I realized that students who do practice or those who try to practice on their own, often got stuck and they don’t know what to do, or don’t know what’s wrong.

So what’s the solution? “Wait for tuition class to ask Miss Ng.” Hah! What if you don’t have the privilage of a private or small group tutor?

**Here are some tips on what to do when you’re stuck at a question.**

1) Read through the question again and make sure you copied it correctly! Then make sure you understood the question correctly.

2) Check through your workings again. (many students check through their workings and couldn’t spot their own mistakes!) So my advise is this, re-do the question on a fresh page. Then check your new working against the old.

3) Try to think if you’ve done questions that are similar to the one that you’re stuck at. Many questions in SPM are a repetition of the same type. Only the numbers are changed with a slight variation. Refer to the previous similar question. Most of the time you can solve it with the same method.

4) Look for a similar question in the reference book examples and see how it is solved. Understand the concept and try to apply the same method to solve your question.

5) Always look for a pattern in the different types of questions asked. Find relationships between variables and form equations.

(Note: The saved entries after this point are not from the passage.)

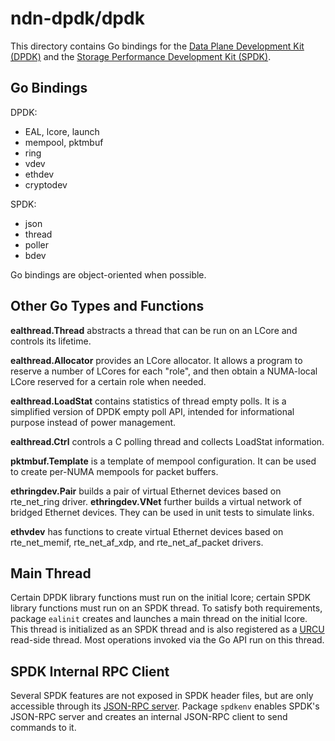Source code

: # ndn-dpdk/dpdk

This directory contains Go bindings for the [Data Plane Development Kit (DPDK)](https://www.dpdk.org/) and the [Storage Performance Development Kit (SPDK)](https://spdk.io/).

## Go Bindings

DPDK:

* EAL, lcore, launch
* mempool, pktmbuf
* ring
* vdev
* ethdev
* cryptodev

SPDK:

* json
* thread
* poller
* bdev

Go bindings are object-oriented when possible.

## Other Go Types and Functions

**ealthread.Thread** abstracts a thread that can be run on an LCore and controls its lifetime.

**ealthread.Allocator** provides an LCore allocator.
It allows a program to reserve a number of LCores for each "role", and then obtain a NUMA-local LCore reserved for a certain role when needed.

**ealthread.LoadStat** contains statistics of thread empty polls.
It is a simplified version of DPDK empty poll API, intended for informational purpose instead of power management.

**ealthread.Ctrl** controls a C polling thread and collects LoadStat information.

**pktmbuf.Template** is a template of mempool configuration.
It can be used to create per-NUMA mempools for packet buffers.

**ethringdev.Pair** builds a pair of virtual Ethernet devices based on rte\_net\_ring driver.
**ethringdev.VNet** further builds a virtual network of bridged Ethernet devices.
They can be used in unit tests to simulate links.

**ethvdev** has functions to create virtual Ethernet devices based on rte\_net\_memif, rte\_net\_af\_xdp, and rte\_net\_af\_packet drivers.

## Main Thread

Certain DPDK library functions must run on the initial lcore; certain SPDK library functions must run on an SPDK thread.
To satisfy both requirements, package `ealinit` creates and launches a main thread on the initial lcore.
This thread is initialized as an SPDK thread and is also registered as a [URCU](../core/urcu) read-side thread.
Most operations invoked via the Go API run on this thread.

## SPDK Internal RPC Client

Several SPDK features are not exposed in SPDK header files, but are only accessible through its [JSON-RPC server](https://spdk.io/doc/jsonrpc.html).
Package `spdkenv` enables SPDK's JSON-RPC server and creates an internal JSON-RPC client to send commands to it.
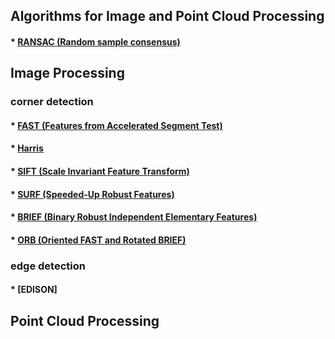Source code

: ## Algorithms for Image and Point Cloud Processing
#### * [RANSAC (Random sample consensus)](https://scikit-learn.org/stable/auto_examples/linear_model/plot_ransac.html)

## Image Processing
### corner detection
#### * [FAST (Features from Accelerated Segment Test)](https://medium.com/@deepanshut041/introduction-to-fast-features-from-accelerated-segment-test-4ed33dde6d65)
#### * [Harris](https://en.wikipedia.org/wiki/Harris_Corner_Detector)
#### * [SIFT (Scale Invariant Feature Transform)](https://medium.com/@deepanshut041/introduction-to-sift-scale-invariant-feature-transform-65d7f3a72d40)
#### * [SURF (Speeded-Up Robust Features)](https://en.wikipedia.org/wiki/Speeded_up_robust_features)
#### * [BRIEF (Binary Robust Independent Elementary Features)](https://link.springer.com/chapter/10.1007/978-3-642-15561-1_56)
#### * [ORB (Oriented FAST and Rotated BRIEF)](http://www.willowgarage.com/sites/default/files/orb_final.pdf)
### edge detection
#### * [EDISON]

## Point Cloud Processing
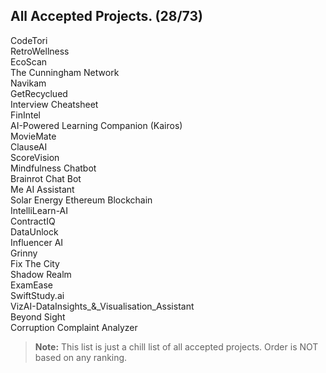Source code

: ## All Accepted Projects. (28/73)
CodeTori  
RetroWellness  
EcoScan  
The Cunningham Network  
Navikam  
GetRecyclued  
Interview Cheatsheet  
FinIntel  
AI-Powered Learning Companion (Kairos)  
MovieMate  
ClauseAI  
ScoreVision  
Mindfulness Chatbot  
Brainrot Chat Bot  
Me AI Assistant  
Solar Energy Ethereum Blockchain  
IntelliLearn-AI  
ContractIQ  
DataUnlock  
Influencer AI  
Grinny  
Fix The City  
Shadow Realm  
ExamEase  
SwiftStudy.ai  
VizAI-DataInsights_&_Visualisation_Assistant  
Beyond Sight  
Corruption Complaint Analyzer

> **Note:** This list is just a chill list of all accepted projects. Order is NOT based on any ranking.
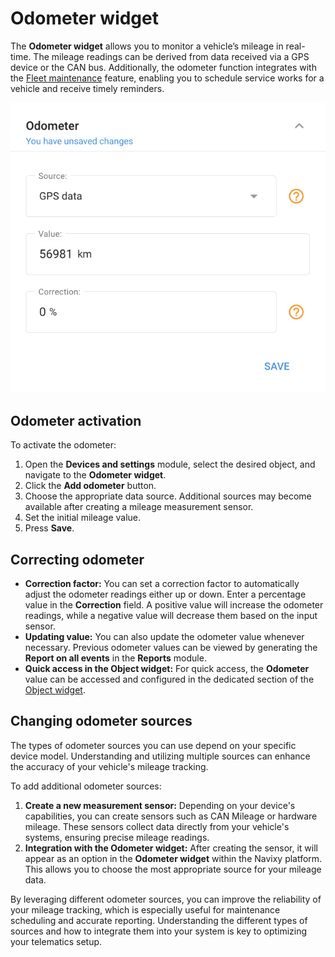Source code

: # Odometer widget

The **Odometer widget** allows you to monitor a vehicle’s mileage in real-time. The mileage readings can be derived from data received via a GPS device or the CAN bus. Additionally, the odometer function integrates with the [Fleet maintenance](../../fleet-management/maintenance.md) feature, enabling you to schedule service works for a vehicle and receive timely reminders.

![](../../../user-guide/devices-and-settings/location-and-movement/attachments/image-20240815-181307.png)

## Odometer activation

To activate the odometer:

1. Open the **Devices and settings** module, select the desired object, and navigate to the **Odometer widget**.
2. Click the **Add odometer** button.
3. Choose the appropriate data source. Additional sources may become available after creating a mileage measurement sensor.
4. Set the initial mileage value.
5. Press **Save**.

## Correcting odometer

* **Correction factor:** You can set a correction factor to automatically adjust the odometer readings either up or down. Enter a percentage value in the **Correction** field. A positive value will increase the odometer readings, while a negative value will decrease them based on the input sensor.
* **Updating value:** You can also update the odometer value whenever necessary. Previous odometer values can be viewed by generating the **Report on all events** in the **Reports** module.
* **Quick access in the Object widget:** For quick access, the **Odometer** value can be accessed and configured in the dedicated section of the [Object widget](../../tracking/objects-list/object-widget.md).

## Changing odometer sources

The types of odometer sources you can use depend on your specific device model. Understanding and utilizing multiple sources can enhance the accuracy of your vehicle's mileage tracking.

To add additional odometer sources:

1. **Create a new measurement sensor:** Depending on your device's capabilities, you can create sensors such as CAN Mileage or hardware mileage. These sensors collect data directly from your vehicle's systems, ensuring precise mileage readings.
2. **Integration with the Odometer widget:** After creating the sensor, it will appear as an option in the **Odometer widget** within the Navixy platform. This allows you to choose the most appropriate source for your mileage data.

By leveraging different odometer sources, you can improve the reliability of your mileage tracking, which is especially useful for maintenance scheduling and accurate reporting. Understanding the different types of sources and how to integrate them into your system is key to optimizing your telematics setup.
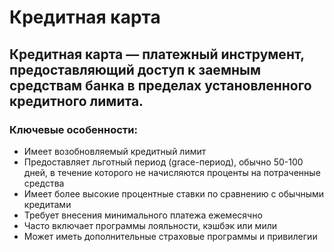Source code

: # Кредитная карта

## Кредитная карта — платежный инструмент, предоставляющий доступ к заемным средствам банка в пределах установленного кредитного лимита. 

### Ключевые особенности:

- Имеет возобновляемый кредитный лимит
- Предоставляет льготный период (grace-период), обычно 50-100 дней, в течение которого не начисляются проценты на потраченные средства
- Имеет более высокие процентные ставки по сравнению с обычными кредитами
- Требует внесения минимального платежа ежемесячно
- Часто включает программы лояльности, кэшбэк или мили
- Может иметь дополнительные страховые программы и привилегии
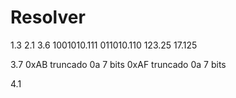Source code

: # Resolver

1.3
2.1
3.6
1001010.111
011010.110
123.25
17.125

3.7
0xAB truncado 0a 7 bits
0xAF truncado 0a 7 bits

4.1
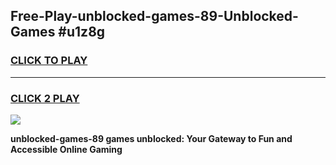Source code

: 
## Free-Play-unblocked-games-89-Unblocked-Games #u1z8g
<h3>
<a href="https://news.freeplayer.one?title=unblocked-games-89&ref=8M">CLICK TO PLAY</a></h3>
<hr>

<h3>
<a href="https://news.freeplayer.one?title=unblocked-games-89&ref=8M">CLICK 2 PLAY</a>
  
</h3>

<a href="https://news.freeplayer.one?title=unblocked-games-89&ref=8M"><img src="https://clearcache.store/games.png"></a>


**unblocked-games-89 games unblocked: Your Gateway to Fun and Accessible Online Gaming**
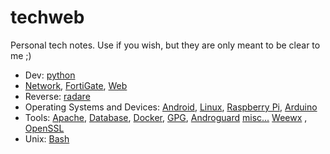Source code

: # techweb

Personal tech notes. Use if you wish, but they are only meant to be clear to me ;)

- Dev: [python](./python.md)
- [Network](./network.md), [FortiGate](./fortigate.md), [Web](./web.md)
- Reverse: [radare](./radare.md)
- Operating Systems and Devices: [Android](./android.md), [Linux](./linux.md), [Raspberry Pi](./rpi.md), [Arduino](./arduino.md)
- Tools: [Apache](./apache.md), [Database](./db.md), [Docker](./docker.md), [GPG](./gpg.md), [Androguard](./androguard.md) [misc...](./tools.md) [Weewx](./weewx.md) , [OpenSSL](./openssl.md)
- Unix: [Bash](./bash.md) 



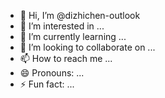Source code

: - 👋 Hi, I’m @dizhichen-outlook
- 👀 I’m interested in ...
- 🌱 I’m currently learning ...
- 💞️ I’m looking to collaborate on ...
- 📫 How to reach me ...
- 😄 Pronouns: ...
- ⚡ Fun fact: ...

<!---
dizhichen-outlook/dizhichen-outlook is a ✨ special ✨ repository because its `README.md` (this file) appears on your GitHub profile.
You can click the Preview link to take a look at your changes.
--->
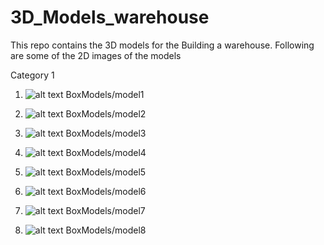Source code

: # 3D_Models_warehouse

This repo contains the 3D models for the Building a warehouse. Following are some of the 2D images of the models

Category 1
1. ![alt text](.BoxModels/model1/model1_img.png)
	BoxModels/model1

2. ![alt text](.BoxModels/model2/model_img.png)
	BoxModels/model2

3. ![alt text](.BoxModels/model3/model_img.png)
	BoxModels/model3

4. ![alt text](.BoxModels/model4/model_img.png)
	BoxModels/model4

5. ![alt text](.BoxModels/model5/model_img.png)
	BoxModels/model5

6. ![alt text](.BoxModels/model6/model_img.png)
	BoxModels/model6

7. ![alt text](.BoxModels/model7/model_img.png)
	BoxModels/model7

8. ![alt text](.BoxModels/model8/model_img.png)
	BoxModels/model8
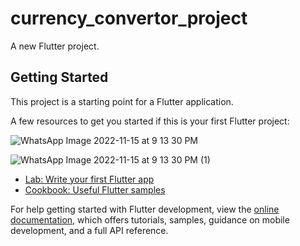 # currency_convertor_project

A new Flutter project.

## Getting Started

This project is a starting point for a Flutter application.

A few resources to get you started if this is your first Flutter project:

![WhatsApp Image 2022-11-15 at 9 13 30 PM](https://user-images.githubusercontent.com/111697696/201963622-983c79d2-9e1f-4ca9-b93c-06f121f0ea92.jpeg)

![WhatsApp Image 2022-11-15 at 9 13 30 PM (1)](https://user-images.githubusercontent.com/111697696/201963714-06147953-eed6-49cc-948e-1a687d9ba629.jpeg)




- [Lab: Write your first Flutter app](https://docs.flutter.dev/get-started/codelab)
- [Cookbook: Useful Flutter samples](https://docs.flutter.dev/cookbook)

For help getting started with Flutter development, view the
[online documentation](https://docs.flutter.dev/), which offers tutorials,
samples, guidance on mobile development, and a full API reference.
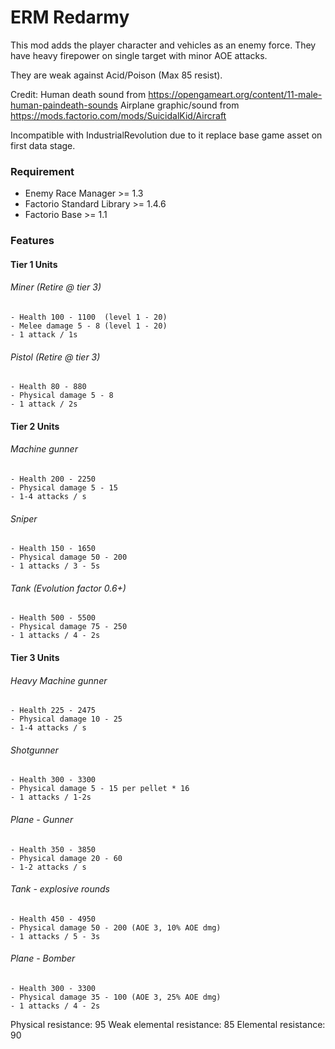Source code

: # ERM Redarmy
This mod adds the player character and vehicles as an enemy force. They have heavy firepower on single target with minor AOE attacks. 

They are weak against Acid/Poison (Max 85 resist).

Credit:
Human death sound from https://opengameart.org/content/11-male-human-paindeath-sounds
Airplane graphic/sound from https://mods.factorio.com/mods/SuicidalKid/Aircraft

Incompatible with IndustrialRevolution due to it replace base game asset on first data stage.

### Requirement
* Enemy Race Manager >= 1.3
* Factorio Standard Library >= 1.4.6
* Factorio Base >= 1.1

### Features
#### Tier 1 Units
###### Miner (Retire @ tier 3)
    - Health 100 - 1100  (level 1 - 20)
    - Melee damage 5 - 8 (level 1 - 20)
    - 1 attack / 1s  

###### Pistol (Retire @ tier 3)
    - Health 80 - 880
    - Physical damage 5 - 8 
    - 1 attack / 2s

#### Tier 2 Units
###### Machine gunner 
    - Health 200 - 2250
    - Physical damage 5 - 15   
    - 1-4 attacks / s

###### Sniper 
    - Health 150 - 1650
    - Physical damage 50 - 200
    - 1 attacks / 3 - 5s

###### Tank (Evolution factor 0.6+)
    - Health 500 - 5500
    - Physical damage 75 - 250  
    - 1 attacks / 4 - 2s

#### Tier 3 Units
###### Heavy Machine gunner
    - Health 225 - 2475
    - Physical damage 10 - 25   
    - 1-4 attacks / s

###### Shotgunner
    - Health 300 - 3300
    - Physical damage 5 - 15 per pellet * 16
    - 1 attacks / 1-2s

###### Plane - Gunner
    - Health 350 - 3850
    - Physical damage 20 - 60
    - 1-2 attacks / s

###### Tank - explosive rounds 
    - Health 450 - 4950
    - Physical damage 50 - 200 (AOE 3, 10% AOE dmg)
    - 1 attacks / 5 - 3s

###### Plane - Bomber
    - Health 300 - 3300
    - Physical damage 35 - 100 (AOE 3, 25% AOE dmg)
    - 1 attacks / 4 - 2s

Physical resistance: 95
Weak elemental resistance: 85
Elemental resistance: 90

Math is almost always about finding relationship and forming equations to determine unknowns.

8) The Final Solution – ask your teacher. This should always be the final step. Try all the above steps first. If the don’t work, then only ask someone. Why? Because it is great to achieve the solution on your own! It feels fantastic to know “I solved it on my own.”

**What to do when you finally found your mistake and gotten the correct answer?**

1) Don’t rub away the old workings with mistakes! This is also something many students do. They will rub off their workings which are wrong, and write the correct one. How are you going to learn from your mistakes if you need to refer to this in the future? Never rub off your mistakes. Just write with another color pen with the correct workings next to it.

2) Make sure you’re very very clear of your misunderstanding and why you made the mistakes earlier. Many students just complete the question, and move on to another question without pausing to think through the question. This is why I believe, many students practice Add Math but are still unable to answer many questions when it comes to exam. They practice without having a clear understanding of their work and mistakes.